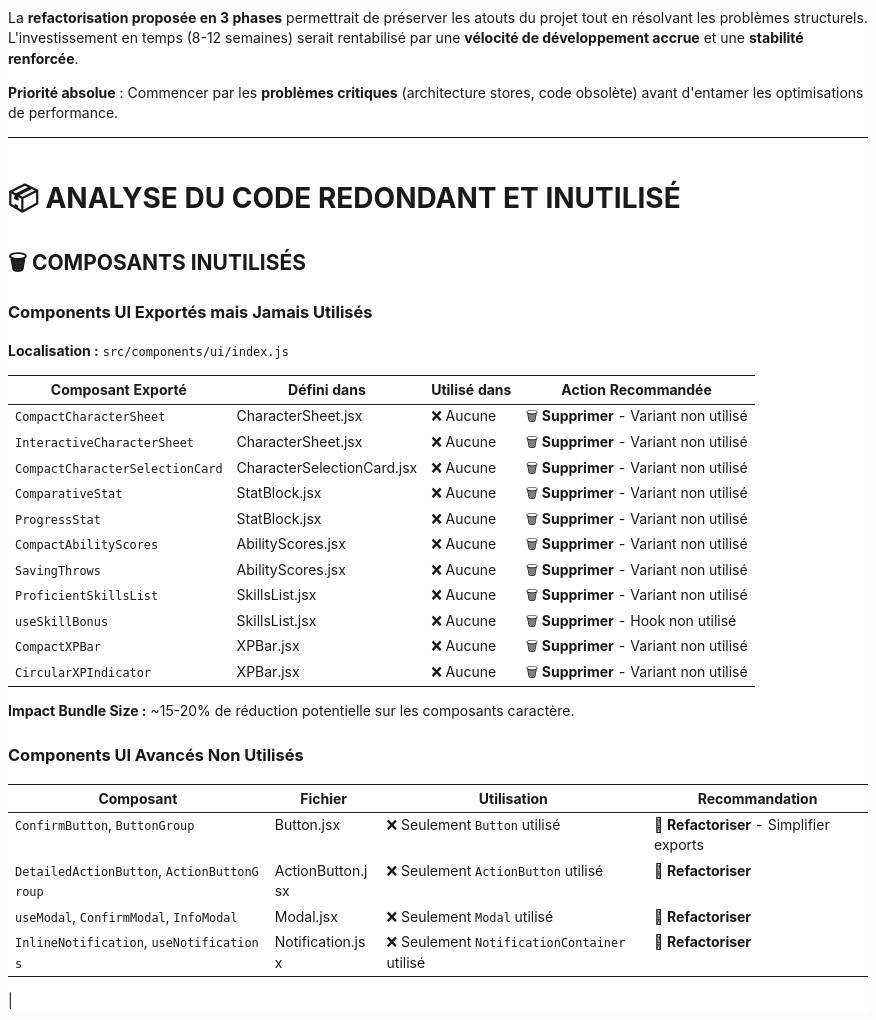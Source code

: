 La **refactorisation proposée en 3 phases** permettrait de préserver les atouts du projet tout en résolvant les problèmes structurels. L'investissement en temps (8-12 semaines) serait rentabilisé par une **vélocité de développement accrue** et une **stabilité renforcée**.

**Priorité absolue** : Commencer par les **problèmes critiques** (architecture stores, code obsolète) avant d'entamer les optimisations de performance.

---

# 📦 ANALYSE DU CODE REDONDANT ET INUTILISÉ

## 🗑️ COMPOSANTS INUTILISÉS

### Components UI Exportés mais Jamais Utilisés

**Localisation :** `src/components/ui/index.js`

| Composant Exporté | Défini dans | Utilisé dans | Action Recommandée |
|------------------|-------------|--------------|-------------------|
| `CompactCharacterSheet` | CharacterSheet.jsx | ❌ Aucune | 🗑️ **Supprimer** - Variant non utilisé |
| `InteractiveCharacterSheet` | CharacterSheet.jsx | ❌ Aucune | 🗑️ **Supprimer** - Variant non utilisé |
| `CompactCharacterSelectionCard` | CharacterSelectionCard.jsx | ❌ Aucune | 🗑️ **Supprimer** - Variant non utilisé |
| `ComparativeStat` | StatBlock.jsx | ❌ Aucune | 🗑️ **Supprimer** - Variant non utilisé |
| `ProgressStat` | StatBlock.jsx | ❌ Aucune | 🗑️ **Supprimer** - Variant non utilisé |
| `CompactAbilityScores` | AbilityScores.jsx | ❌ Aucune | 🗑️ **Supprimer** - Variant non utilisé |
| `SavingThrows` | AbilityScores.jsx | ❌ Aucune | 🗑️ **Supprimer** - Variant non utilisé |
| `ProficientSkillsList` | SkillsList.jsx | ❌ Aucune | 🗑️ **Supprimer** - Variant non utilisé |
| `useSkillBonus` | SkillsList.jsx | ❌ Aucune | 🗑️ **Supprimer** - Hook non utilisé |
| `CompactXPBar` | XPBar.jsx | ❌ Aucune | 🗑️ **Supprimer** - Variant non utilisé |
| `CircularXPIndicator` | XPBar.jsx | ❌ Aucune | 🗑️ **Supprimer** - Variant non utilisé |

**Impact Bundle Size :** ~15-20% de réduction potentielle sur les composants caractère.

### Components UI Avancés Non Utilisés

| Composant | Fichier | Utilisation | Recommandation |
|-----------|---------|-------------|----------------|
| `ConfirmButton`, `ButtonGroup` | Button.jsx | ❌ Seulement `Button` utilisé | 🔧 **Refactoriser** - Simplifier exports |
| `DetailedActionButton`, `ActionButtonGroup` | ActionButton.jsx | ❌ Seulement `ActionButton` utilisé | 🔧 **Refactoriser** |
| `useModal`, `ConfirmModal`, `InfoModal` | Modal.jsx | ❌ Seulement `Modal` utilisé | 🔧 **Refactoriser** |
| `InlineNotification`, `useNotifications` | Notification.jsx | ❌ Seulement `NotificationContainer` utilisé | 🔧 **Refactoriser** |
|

============================================================

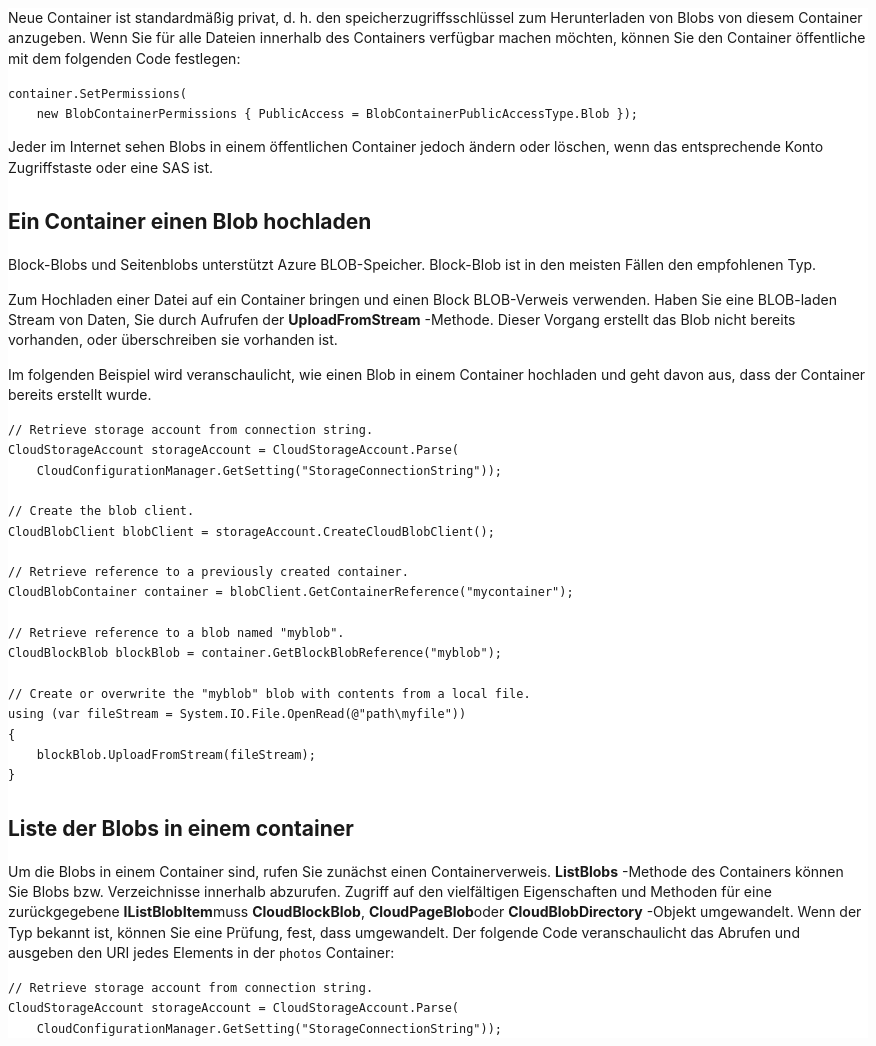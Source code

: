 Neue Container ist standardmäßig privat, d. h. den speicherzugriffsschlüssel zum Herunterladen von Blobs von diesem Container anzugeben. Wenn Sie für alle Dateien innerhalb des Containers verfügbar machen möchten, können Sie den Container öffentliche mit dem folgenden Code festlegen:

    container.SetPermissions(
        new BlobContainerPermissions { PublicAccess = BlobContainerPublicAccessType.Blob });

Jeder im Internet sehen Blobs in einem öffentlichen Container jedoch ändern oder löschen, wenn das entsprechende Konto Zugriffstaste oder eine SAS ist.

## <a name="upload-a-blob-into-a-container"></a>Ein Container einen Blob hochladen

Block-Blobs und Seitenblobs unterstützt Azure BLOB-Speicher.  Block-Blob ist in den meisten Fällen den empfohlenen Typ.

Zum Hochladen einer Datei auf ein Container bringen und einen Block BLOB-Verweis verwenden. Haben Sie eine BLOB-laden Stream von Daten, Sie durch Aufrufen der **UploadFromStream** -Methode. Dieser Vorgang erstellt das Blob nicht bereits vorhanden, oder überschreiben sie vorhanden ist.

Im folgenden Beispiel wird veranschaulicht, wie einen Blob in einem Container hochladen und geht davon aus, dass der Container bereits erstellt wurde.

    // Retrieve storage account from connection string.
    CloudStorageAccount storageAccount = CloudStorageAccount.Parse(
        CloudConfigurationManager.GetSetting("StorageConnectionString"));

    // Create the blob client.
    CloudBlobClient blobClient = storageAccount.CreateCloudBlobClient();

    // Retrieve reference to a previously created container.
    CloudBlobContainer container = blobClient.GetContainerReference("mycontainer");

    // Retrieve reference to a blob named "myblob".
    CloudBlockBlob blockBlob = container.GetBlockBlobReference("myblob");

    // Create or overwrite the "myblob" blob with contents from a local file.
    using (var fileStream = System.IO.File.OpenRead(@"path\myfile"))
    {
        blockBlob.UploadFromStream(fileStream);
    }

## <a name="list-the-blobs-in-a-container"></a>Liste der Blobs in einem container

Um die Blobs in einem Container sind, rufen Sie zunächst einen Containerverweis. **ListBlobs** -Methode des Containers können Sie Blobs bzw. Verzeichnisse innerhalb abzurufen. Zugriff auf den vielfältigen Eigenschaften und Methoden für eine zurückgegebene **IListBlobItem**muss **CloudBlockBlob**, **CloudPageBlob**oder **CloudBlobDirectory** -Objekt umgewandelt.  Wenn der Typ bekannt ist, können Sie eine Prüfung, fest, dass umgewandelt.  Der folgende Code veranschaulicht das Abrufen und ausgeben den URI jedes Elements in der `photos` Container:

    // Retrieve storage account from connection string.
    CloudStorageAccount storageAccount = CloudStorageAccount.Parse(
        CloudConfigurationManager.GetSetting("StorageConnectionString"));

============================================================

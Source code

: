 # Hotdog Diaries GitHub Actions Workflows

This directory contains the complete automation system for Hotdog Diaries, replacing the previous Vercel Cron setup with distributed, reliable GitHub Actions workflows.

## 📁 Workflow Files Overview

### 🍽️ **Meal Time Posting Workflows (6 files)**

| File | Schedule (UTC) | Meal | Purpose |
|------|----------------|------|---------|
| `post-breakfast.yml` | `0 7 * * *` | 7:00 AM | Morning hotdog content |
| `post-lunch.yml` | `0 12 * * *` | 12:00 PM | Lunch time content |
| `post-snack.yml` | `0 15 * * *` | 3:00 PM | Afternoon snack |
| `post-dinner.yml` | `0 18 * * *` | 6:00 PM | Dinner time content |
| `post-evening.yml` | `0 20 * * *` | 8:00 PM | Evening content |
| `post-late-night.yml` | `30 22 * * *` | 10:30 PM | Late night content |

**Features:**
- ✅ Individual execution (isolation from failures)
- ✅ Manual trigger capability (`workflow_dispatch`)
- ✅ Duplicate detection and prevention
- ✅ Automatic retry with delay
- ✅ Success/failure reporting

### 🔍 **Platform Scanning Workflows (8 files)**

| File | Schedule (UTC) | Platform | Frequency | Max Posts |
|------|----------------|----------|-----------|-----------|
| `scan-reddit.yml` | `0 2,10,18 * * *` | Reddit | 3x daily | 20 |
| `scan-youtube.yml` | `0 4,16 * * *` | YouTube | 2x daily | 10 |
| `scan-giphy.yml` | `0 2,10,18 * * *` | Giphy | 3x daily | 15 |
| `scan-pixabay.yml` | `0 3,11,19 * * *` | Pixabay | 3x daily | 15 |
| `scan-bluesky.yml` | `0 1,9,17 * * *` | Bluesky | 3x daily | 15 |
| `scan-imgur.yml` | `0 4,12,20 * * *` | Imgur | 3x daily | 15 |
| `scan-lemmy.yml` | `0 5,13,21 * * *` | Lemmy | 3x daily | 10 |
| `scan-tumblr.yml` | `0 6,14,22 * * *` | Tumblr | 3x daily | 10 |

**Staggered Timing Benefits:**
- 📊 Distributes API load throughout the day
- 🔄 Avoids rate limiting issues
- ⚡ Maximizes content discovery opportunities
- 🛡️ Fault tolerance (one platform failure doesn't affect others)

============================================================

WHAT NEEDS TO BE DONE — Of the lines above, output exactly those from the line bearing "Neue Container ist" through the line bearing "Im folgenden Beispiel", inclusive.

REPLY —
: Neue Container ist standardmäßig privat, d. h. den speicherzugriffsschlüssel zum Herunterladen von Blobs von diesem Container anzugeben. Wenn Sie für alle Dateien innerhalb des Containers verfügbar machen möchten, können Sie den Container öffentliche mit dem folgenden Code festlegen:

    container.SetPermissions(
        new BlobContainerPermissions { PublicAccess = BlobContainerPublicAccessType.Blob });

Jeder im Internet sehen Blobs in einem öffentlichen Container jedoch ändern oder löschen, wenn das entsprechende Konto Zugriffstaste oder eine SAS ist.

## <a name="upload-a-blob-into-a-container"></a>Ein Container einen Blob hochladen

Block-Blobs und Seitenblobs unterstützt Azure BLOB-Speicher.  Block-Blob ist in den meisten Fällen den empfohlenen Typ.

Zum Hochladen einer Datei auf ein Container bringen und einen Block BLOB-Verweis verwenden. Haben Sie eine BLOB-laden Stream von Daten, Sie durch Aufrufen der **UploadFromStream** -Methode. Dieser Vorgang erstellt das Blob nicht bereits vorhanden, oder überschreiben sie vorhanden ist.

Im folgenden Beispiel wird veranschaulicht, wie einen Blob in einem Container hochladen und geht davon aus, dass der Container bereits erstellt wurde.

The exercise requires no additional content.